A stanza is a poetic form of a fixed number of lines. In this poem, there are four stanzas with each stanza having five verses or lines. A quintain is a five-lined stanza borrowed from Medieval French Poetry.

The Road Not Taken by Robert Frost - Explanation, Analysis, Question-Answers

Here, each stanza is a quintain such as the first one or the second one. There are four beats per line, employing iambic tetrameter. Anapests means there are two short or unstressed syllables followed by one long or stressed syllable. The above example is also an anapest. This analysis shows that this poem, though, seems a simple and innocent composition, points to the reality of making decisions in complex situations.

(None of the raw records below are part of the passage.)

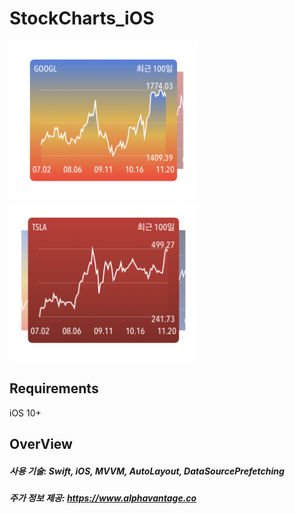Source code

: # StockCharts_iOS

<img src="StockCharts_iOS_1.png" width="300">

<img src="StockCharts_iOS_2.png" width="300">

## Requirements
iOS 10+


## OverView

##### 사용 기술: Swift, iOS, MVVM, AutoLayout, DataSourcePrefetching

##### 주가 정보 제공: https://www.alphavantage.co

An Analysis of Tone in The Road Not Taken, a Poem by Robert Frost

The point to remember is that the road has been emphasized Op-ed essays that it is the choice that makes the road important for us. In other words, our preferences in life make us different from others. These two lines could be used when delivering lectures or speeches about decision-making choices in life such as:

An analysis of the poetic devices in robert frosts the road not taken, review Rating: 82 of 100 based on 41 votes.

The content of this field is kept private and will not be shown publicly.


14:12 Nazilkree:
When making a choice, one is required to make a decision.

16:40 Dazshura:
As for color, Frost describes the forest as a "yellow wood. Robert Frost wrote this poem to highlight a trait of, and poke fun at, his friend Edward Thomas, an English-Welsh poet, who, when out walking with Frost in England would often regret not having taken a different path. There are four beats per line, employing iambic tetrameter.

14:15 Juzilkree:
He finds two roads at a point where he has to choose one and must abide by his choice. In this poem, there are four stanzas with each stanza having five verses or lines.

16:46 Gular:
If we accept this interpretation, then we can read the poem in two ways. This is just a sample from a fellow student. The ironic undertone is inexorable.

10:35 Faekinos:
Ultimately, the reader is left to make up their own mind about the emotional state of the speaker at the end. Historical Perspective Robert Frost has penned the poem in first person style.